The Southern Plains villagers were semi-sedentary Native Americans (American Indians) who lived on the Great Plains in western Oklahoma, Texas, Kansas, and southeastern Colorado from about AD 800 until AD 1500.

Also known as Plains Villagers, the people of this pre-Columbian culture cultivated maize and other crops, hunted bison and other game, and gathered wild plants for food. The people generally lived in hamlets of a few dwellings adjacent to flood plains of rivers such as the Washita and South Canadian Rivers in Oklahoma and Texas. Thousands of hamlets have been identified.[1]

The Southern Plains villagers were likely the ancestors, at least in part, of the historic Wichita and other Caddoan peoples. Some of the Southern Plains Villagers survived into the historic era in the 16th century when Spanish explorers first ventured onto the Great Plains. The Wichita's first contact with Europeans was in 1541 when they were visited by Francisco Coronado in Kansas.[2]

The semi-agrarian economy of the Southern Plains villagers was always vulnerable due to frequent droughts and climatic variations, although the livelihood of the villagers was enhanced by the periodic abundance of bison.[3]

The Southern Plains villagers, especially on their western fringe, were influenced by the agricultural Ancestral Pueblo peoples of the Rio Grande River Valley of New Mexico. They traded bison meat, robes, and stones for tools to the Ancestral Pueblos on their west and to the Caddoans on their east for maize, pottery, and Osage orange wood for making bows.[4]

Archaeologists have divided the Southern Plains villagers into many different archaeological variants based on differences in what has been found of their material possessions. The Redbud Plains variant includes the Paoli, Washita River, Custer, and Turkey Creek phases of western Oklahoma; the Henrietta and Wylie Creek focuses are located in north-central Texas; the Upper Canark variant in the Texas and Oklahoma panhandles includes the Antelope Creek Phase, and the Buried City and Zimms complexes; the Apishapa phase in southeastern Colorado; and the Bluff Creek, Wilmore, and Pratt complexes are in south central Kansas. The proto-historic Wichita villages in central Kansas are called the Great Bend aspect.[5]

Origins

In the opinion of archaeologists, the Southern Plains villagers were likely, in whole or part, speakers of Caddoan languages, the ancestors of the historical Wichita, Kichai, and possibly the Pawnee. Some of the easternmost sites of the Southern Plains villagers show an almost unbroken record of occupation for thousands of years and thus it appears, again in whole or part, that the villager's culture developed from people who had long lived in the area rather than being introduced by migrants. The apparent Caddoan origin of the villagers, however, does not preclude the possibility of non-Caddoan speakers and linguistic and ethnic diversity in the region.[6]
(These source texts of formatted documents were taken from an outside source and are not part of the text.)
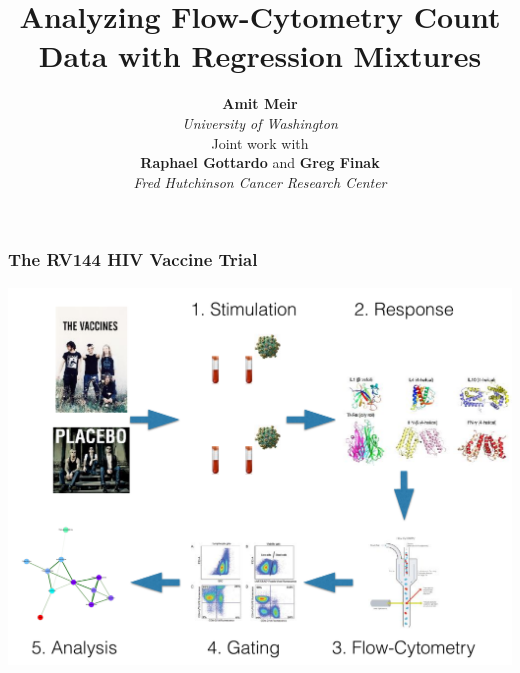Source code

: \documentclass{beamer}
\makeatletter
\def\maxwidth{ %
  \ifdim\Gin@nat@width>\linewidth
    \linewidth
  \else
    \Gin@nat@width
  \fi
}
\theoremstyle{definition}
\makeatother
\begin{document}
\title{\LARGE{Analyzing Flow-Cytometry Count Data with Regression Mixtures}}

\author{\large{\textbf{Amit Meir}} \\ \emph{University of Washington} \\ \vspace{1 cm} Joint work with \\ \vspace{0.1 cm} \textbf{Raphael Gottardo} and \textbf{Greg Finak} 
\\ \emph{Fred Hutchinson Cancer Research Center}}


\vspace{1 cm}


\begin{frame}[plain]
  \titlepage
\end{frame}


\begin{frame}
\frametitle{The RV144 HIV Vaccine Trial}
\begin{center}
\includegraphics[width=\maxwidth]{figures/flowslide}
\end{center}
\end{frame}

\end{document}

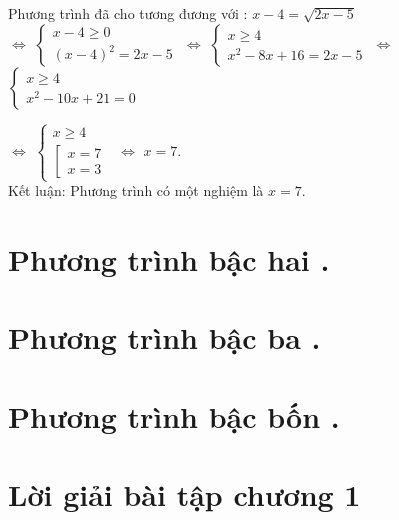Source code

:          Phương trình đã cho tương đương với : $ x - 4 = \sqrt{2x-5} $ \\
         $ \Leftrightarrow $
         $
            \begin{cases}
                x - 4 \geq 0 \\
                (x-4)^2 = 2x -5
            \end{cases}
         $
         $ \Leftrightarrow $
         $
            \begin{cases}
                x  \geq 4 \\
                x^2 -8x + 16 = 2x -5
            \end{cases}
         $
         $ \Leftrightarrow $
         $
            \begin{cases}
                x  \geq 4 \\
                x^2 -10x + 21 = 0
              \end{cases}
         $

         $ \Leftrightarrow $
         $
            \begin{cases}
                x  \geq 4 \\
                \left[
                  \begin{array} {l}
                     x = 7 \\ x=3
                  \end{array}
                \right.
              \end{cases}
         $
         $ \Leftrightarrow $
         $
              x =7.
         $
\\         Kết luận: Phương trình có một nghiệm là $ x=7 $.
\section{Phương trình bậc hai  .}



\section{Phương trình bậc ba .}

\section{Phương trình bậc bốn .}
\section*{Lời giải bài tập chương 1}
{\small}
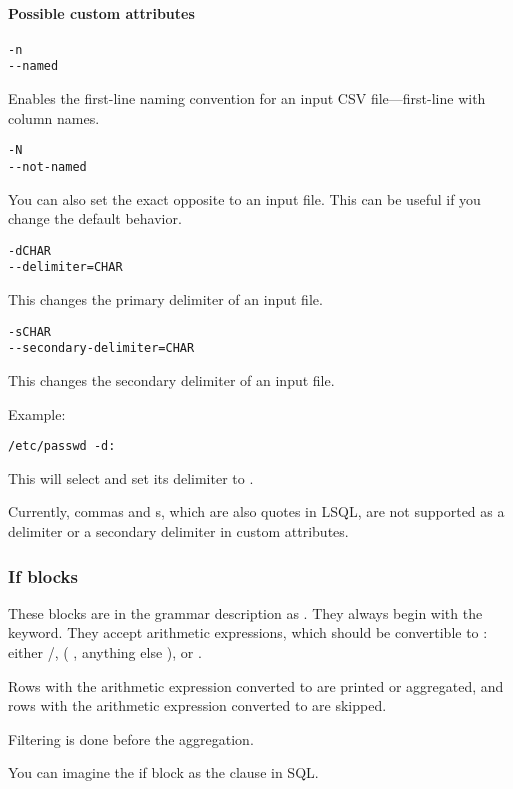 \paragraph{Possible custom attributes}

\begin{verbatim}
-n
--named
\end{verbatim}
Enables the first-line naming convention for an input CSV file---first-line with column names.

\begin{verbatim}
-N
--not-named
\end{verbatim}
You can also set the exact opposite to an input file. This can be useful if you change the default behavior.

\begin{verbatim}
-dCHAR
--delimiter=CHAR
\end{verbatim}
This changes the primary delimiter of an input file.

\begin{verbatim}
-sCHAR
--secondary-delimiter=CHAR
\end{verbatim}
This changes the secondary delimiter of an input file.

Example:
\begin{verbatim}
/etc/passwd -d:
\end{verbatim}
This will select  and set its delimiter to \icode{:}.

Currently, commas and s, which are also quotes in LSQL, are not supported as a delimiter or a secondary delimiter in  custom attributes.

\subsubsection{If blocks}
These blocks are in the grammar description as .
They always begin with the  keyword. 
They accept arithmetic expressions, which should be convertible to : 
either  /,  ( , anything else ), or . 

Rows with the arithmetic expression converted to   are printed or aggregated, and 
rows with the arithmetic expression converted to   are skipped.

Filtering is done before the aggregation.

You can imagine the if block as the  clause in SQL.

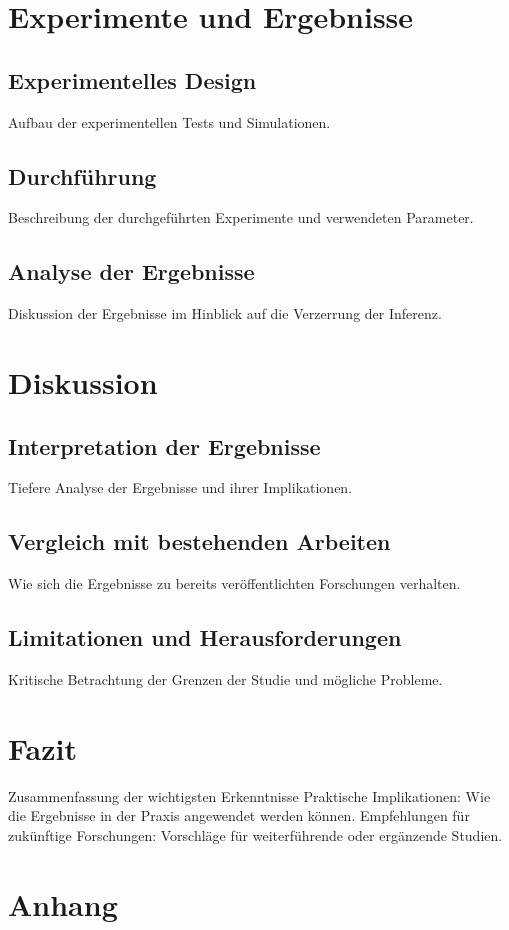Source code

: \documentclass[%
thesis=student,%
coverpage=false,%
titlepage=false,%
headmarks=true, %
german,%
font=libertine, %
math=newpxtx, %
BCOR=5mm,%
coverBCOR=11mm%
]{tumbook}
\theoremstyle{break}
\begin{document}
\chapter{Experimente und Ergebnisse}
\section{Experimentelles Design}
Aufbau der experimentellen Tests und Simulationen.
\section{Durchführung}
Beschreibung der durchgeführten Experimente und verwendeten Parameter.
\section{Analyse der Ergebnisse}
Diskussion der Ergebnisse im Hinblick auf die Verzerrung der Inferenz.

\chapter{Diskussion}
\section{Interpretation der Ergebnisse}
Tiefere Analyse der Ergebnisse und ihrer Implikationen.
\section{Vergleich mit bestehenden Arbeiten}
Wie sich die Ergebnisse zu bereits veröffentlichten Forschungen verhalten.
\section{Limitationen und Herausforderungen}
Kritische Betrachtung der Grenzen der Studie und mögliche Probleme.
\chapter{Fazit}
Zusammenfassung der wichtigsten Erkenntnisse
Praktische Implikationen: Wie die Ergebnisse in der Praxis angewendet werden können.
Empfehlungen für zukünftige Forschungen: Vorschläge für weiterführende oder ergänzende Studien.
\chapter{Anhang}
\end{document}
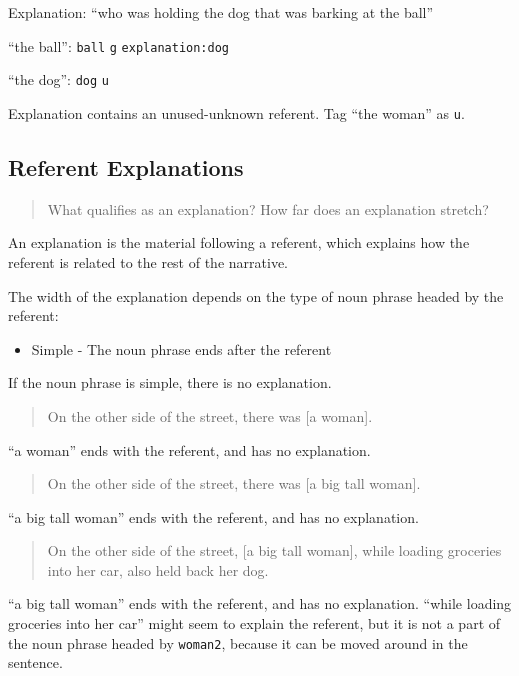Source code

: \documentclass[
]{book}
\providecommand{\tightlist}{%
  \setlength{\itemsep}{0pt}\setlength{\parskip}{0pt}}
\begin{document}
Explanation: ``who was holding the dog that was barking at the ball''

``the ball'': \texttt{ball} \texttt{g} \texttt{explanation:dog}

``the dog'': \texttt{dog} \texttt{u}

Explanation contains an unused-unknown referent.
Tag ``the woman'' as \texttt{u}.

\hypertarget{referent-explanations}{%
\subsection{Referent Explanations}\label{referent-explanations}}

\begin{quote}
What qualifies as an explanation?
How far does an explanation stretch?
\end{quote}

An explanation is the material following a referent,
which explains how the referent is related to the rest of the narrative.

The width of the explanation depends on the type of noun phrase headed by the referent:

\begin{itemize}
\tightlist
\item
  Simple - The noun phrase ends after the referent
\end{itemize}

If the noun phrase is simple, there is no explanation.

\begin{quote}
On the other side of the street,
there was {[}a woman{]}.
\end{quote}

``a woman'' ends with the referent, and has no explanation.

\begin{quote}
On the other side of the street,
there was {[}a big tall woman{]}.
\end{quote}

``a big tall woman'' ends with the referent, and has no explanation.

\begin{quote}
On the other side of the street,
{[}a big tall woman{]}, while loading groceries into her car,
also held back her dog.
\end{quote}

``a big tall woman'' ends with the referent, and has no explanation.
``while loading groceries into her car'' might seem to explain the referent,
but it is not a part of the noun phrase headed by \texttt{woman2},
because it can be moved around in the sentence.
\end{document}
Three technological developments in the early centuries of the Common Era led to the replacement of nomadic hunter-gatherer cultures by semi-sedentary cultures on the Southern Great Plains: the replacement of spears and the atlatl by the bow and arrow, a more efficient tool for hunting; the introduction of pottery for storage and cookery; and the adoption of maize agriculture as a major source of food. None of these new technologies was likely invented in the Southern Plains region but rather the knowledge seeped into the area from outside. With these new technologies, the population probably expanded and it became possible or necessary for the former hunter-gatherers of the Southern Plains to become semi-sedentary agriculturalists.[7]

Characteristics

Some of the earliest remains of the Southern Plains Villagers may be in what is called the Paoli phase, located around the Oklahoma town of Paoli and the Washita River Valley and the nearby South Canadian River Valley. Radiocarbon dates for Paoli sites are from AD 900 until about 1250 when the Paoli phase evolved into the Washita River phase, dating from 1250 to 1450. Paoli village sites developed in place from earlier hunter-gatherer settlements. The Paoli and Washita River people lived in hamlets of up to ten thatched-roof houses typically built on terraces overlooking rivers. Hamlets often stood only a few hundred meters from each other indicating a fairly dense population. The Washita phase is distinguished from Paoli by differences in arrowheads, pottery, and architecture.[8]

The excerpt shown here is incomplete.